Your goal: Start at the line in the entries below that contains "of incorporeal check.", stop at the line that contains "It is completely", and output exactly the lines in that span, both ends included.

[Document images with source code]
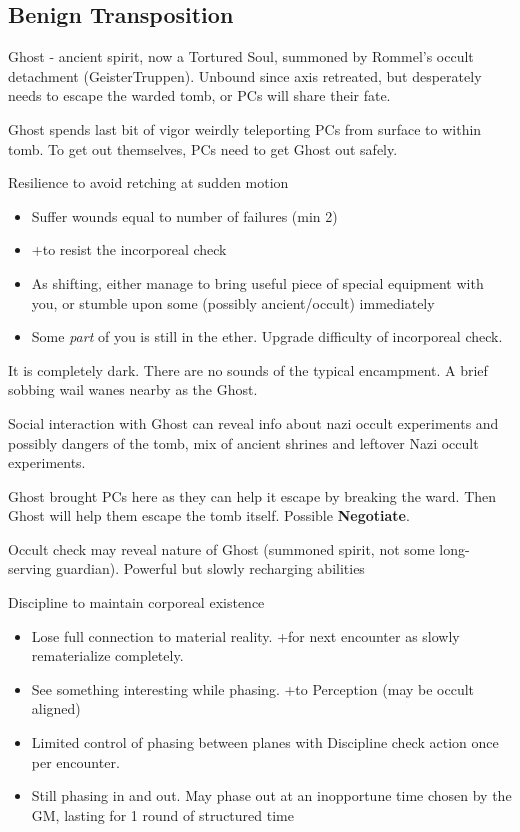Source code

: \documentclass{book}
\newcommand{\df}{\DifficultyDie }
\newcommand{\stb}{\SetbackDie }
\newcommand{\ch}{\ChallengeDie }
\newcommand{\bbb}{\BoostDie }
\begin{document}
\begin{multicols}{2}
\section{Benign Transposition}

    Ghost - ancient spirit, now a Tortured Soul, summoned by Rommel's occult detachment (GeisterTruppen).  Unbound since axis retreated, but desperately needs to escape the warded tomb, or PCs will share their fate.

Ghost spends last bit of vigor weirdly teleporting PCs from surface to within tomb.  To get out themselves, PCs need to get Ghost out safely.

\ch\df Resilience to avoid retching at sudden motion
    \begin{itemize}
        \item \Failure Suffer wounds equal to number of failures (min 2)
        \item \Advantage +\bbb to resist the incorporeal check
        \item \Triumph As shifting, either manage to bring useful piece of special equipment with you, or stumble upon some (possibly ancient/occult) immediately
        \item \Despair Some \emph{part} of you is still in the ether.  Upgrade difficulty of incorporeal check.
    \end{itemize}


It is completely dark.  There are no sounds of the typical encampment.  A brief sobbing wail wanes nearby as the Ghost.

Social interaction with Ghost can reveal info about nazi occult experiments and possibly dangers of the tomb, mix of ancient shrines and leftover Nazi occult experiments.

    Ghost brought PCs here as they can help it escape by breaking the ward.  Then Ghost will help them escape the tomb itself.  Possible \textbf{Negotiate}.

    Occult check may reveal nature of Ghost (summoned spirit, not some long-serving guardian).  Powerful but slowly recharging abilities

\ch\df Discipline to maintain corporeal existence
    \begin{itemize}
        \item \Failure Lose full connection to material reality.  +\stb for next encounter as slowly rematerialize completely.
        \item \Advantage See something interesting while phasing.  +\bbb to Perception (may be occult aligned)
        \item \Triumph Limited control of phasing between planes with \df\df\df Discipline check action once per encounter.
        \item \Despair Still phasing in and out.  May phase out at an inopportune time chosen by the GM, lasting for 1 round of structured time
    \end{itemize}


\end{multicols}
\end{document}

Response area:
        \item \Despair Some \emph{part} of you is still in the ether.  Upgrade difficulty of incorporeal check.
    \end{itemize}


It is completely dark.  There are no sounds of the typical encampment.  A brief sobbing wail wanes nearby as the Ghost.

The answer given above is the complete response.